--- Exercise brief ---
The entries need to be copied exactly as they stand, images left out.

Collected data
== Segment start ==
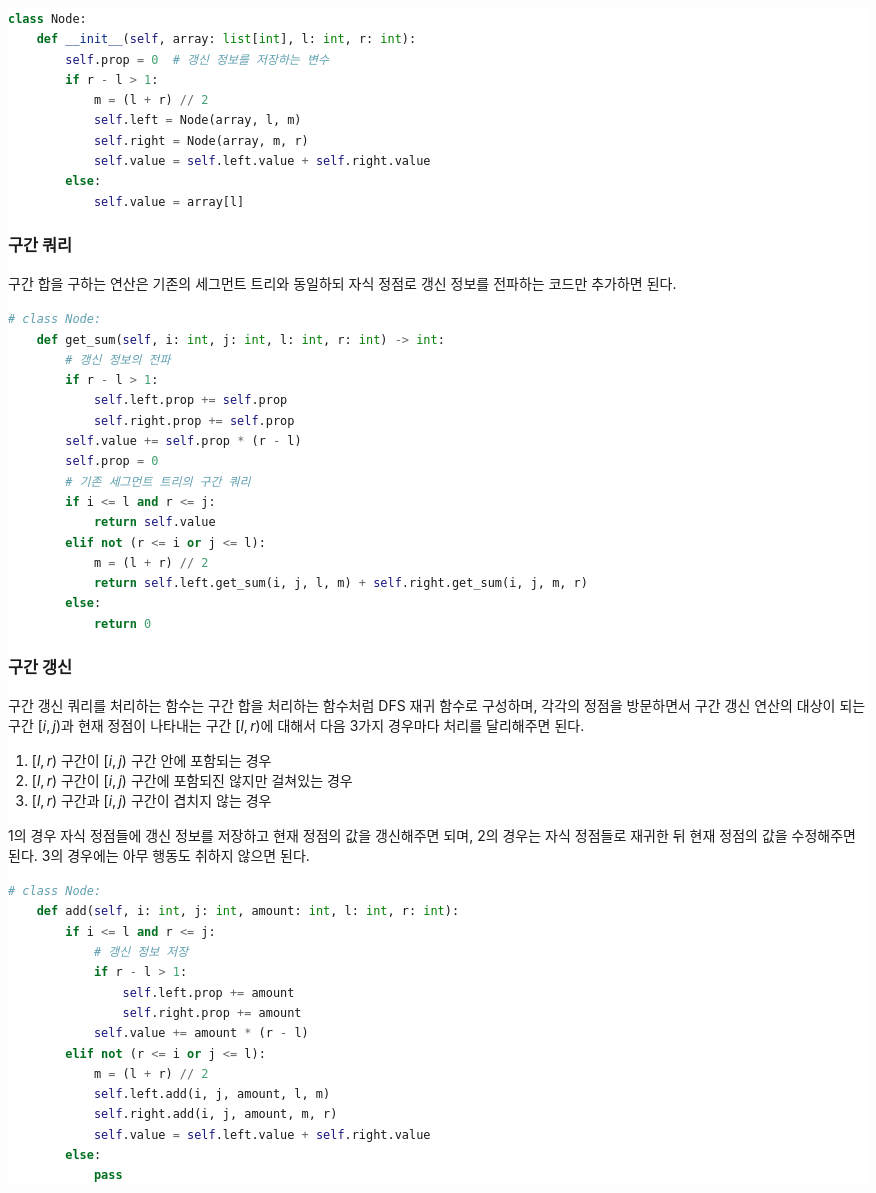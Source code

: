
 ```python
class Node:
    def __init__(self, array: list[int], l: int, r: int):
        self.prop = 0  # 갱신 정보를 저장하는 변수
        if r - l > 1:
            m = (l + r) // 2
            self.left = Node(array, l, m)
            self.right = Node(array, m, r)
            self.value = self.left.value + self.right.value
        else:
            self.value = array[l]
```

### 구간 쿼리

구간 합을 구하는 연산은 기존의 세그먼트 트리와 동일하되 자식 정점로 갱신 정보를 전파하는 코드만 추가하면 된다.

```python
# class Node:
    def get_sum(self, i: int, j: int, l: int, r: int) -> int:
        # 갱신 정보의 전파
        if r - l > 1:
            self.left.prop += self.prop
            self.right.prop += self.prop
        self.value += self.prop * (r - l)
        self.prop = 0
        # 기존 세그먼트 트리의 구간 쿼리
        if i <= l and r <= j:
            return self.value
        elif not (r <= i or j <= l):
            m = (l + r) // 2
            return self.left.get_sum(i, j, l, m) + self.right.get_sum(i, j, m, r)
        else:
            return 0
```

### 구간 갱신

구간 갱신 쿼리를 처리하는 함수는 구간 합을 처리하는 함수처럼 DFS 재귀 함수로 구성하며, 각각의 정점을 방문하면서 구간 갱신 연산의 대상이 되는 구간 $\left[i, j\right)$과 현재 정점이 나타내는 구간 $\left[l, r\right)$에 대해서 다음 3가지 경우마다 처리를 달리해주면 된다.

1. $\left[l, r\right)$ 구간이 $\left[i, j\right)$ 구간 안에 포함되는 경우
2. $\left[l, r\right)$ 구간이 $\left[i, j\right)$ 구간에 포함되진 않지만 걸쳐있는 경우
3. $\left[l, r\right)$ 구간과 $\left[i, j\right)$ 구간이 겹치지 않는 경우

1의 경우 자식 정점들에 갱신 정보를 저장하고 현재 정점의 값을 갱신해주면 되며, 2의 경우는 자식 정점들로 재귀한 뒤 현재 정점의 값을 수정해주면 된다. 3의 경우에는 아무 행동도 취하지 않으면 된다.

```python
# class Node:
    def add(self, i: int, j: int, amount: int, l: int, r: int):
        if i <= l and r <= j:
            # 갱신 정보 저장
            if r - l > 1:
                self.left.prop += amount
                self.right.prop += amount
            self.value += amount * (r - l)
        elif not (r <= i or j <= l):
            m = (l + r) // 2
            self.left.add(i, j, amount, l, m)
            self.right.add(i, j, amount, m, r)
            self.value = self.left.value + self.right.value
        else:
            pass
```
== Segment end ==
--- Answer to the problem ---
Source code

:
 ```python
class Node:
    def __init__(self, array: list[int], l: int, r: int):
        self.prop = 0  # 갱신 정보를 저장하는 변수
        if r - l > 1:
            m = (l + r) // 2
            self.left = Node(array, l, m)
            self.right = Node(array, m, r)
            self.value = self.left.value + self.right.value
        else:
            self.value = array[l]
```

### 구간 쿼리

구간 합을 구하는 연산은 기존의 세그먼트 트리와 동일하되 자식 정점로 갱신 정보를 전파하는 코드만 추가하면 된다.

```python
# class Node:
    def get_sum(self, i: int, j: int, l: int, r: int) -> int:
        # 갱신 정보의 전파
        if r - l > 1:
            self.left.prop += self.prop
            self.right.prop += self.prop
        self.value += self.prop * (r - l)
        self.prop = 0
        # 기존 세그먼트 트리의 구간 쿼리
        if i <= l and r <= j:
            return self.value
        elif not (r <= i or j <= l):
            m = (l + r) // 2
            return self.left.get_sum(i, j, l, m) + self.right.get_sum(i, j, m, r)
        else:
            return 0
```

### 구간 갱신

구간 갱신 쿼리를 처리하는 함수는 구간 합을 처리하는 함수처럼 DFS 재귀 함수로 구성하며, 각각의 정점을 방문하면서 구간 갱신 연산의 대상이 되는 구간 $\left[i, j\right)$과 현재 정점이 나타내는 구간 $\left[l, r\right)$에 대해서 다음 3가지 경우마다 처리를 달리해주면 된다.

1. $\left[l, r\right)$ 구간이 $\left[i, j\right)$ 구간 안에 포함되는 경우
2. $\left[l, r\right)$ 구간이 $\left[i, j\right)$ 구간에 포함되진 않지만 걸쳐있는 경우
3. $\left[l, r\right)$ 구간과 $\left[i, j\right)$ 구간이 겹치지 않는 경우

1의 경우 자식 정점들에 갱신 정보를 저장하고 현재 정점의 값을 갱신해주면 되며, 2의 경우는 자식 정점들로 재귀한 뒤 현재 정점의 값을 수정해주면 된다. 3의 경우에는 아무 행동도 취하지 않으면 된다.

```python
# class Node:
    def add(self, i: int, j: int, amount: int, l: int, r: int):
        if i <= l and r <= j:
            # 갱신 정보 저장
            if r - l > 1:
                self.left.prop += amount
                self.right.prop += amount
            self.value += amount * (r - l)
        elif not (r <= i or j <= l):
            m = (l + r) // 2
            self.left.add(i, j, amount, l, m)
            self.right.add(i, j, amount, m, r)
            self.value = self.left.value + self.right.value
        else:
            pass
```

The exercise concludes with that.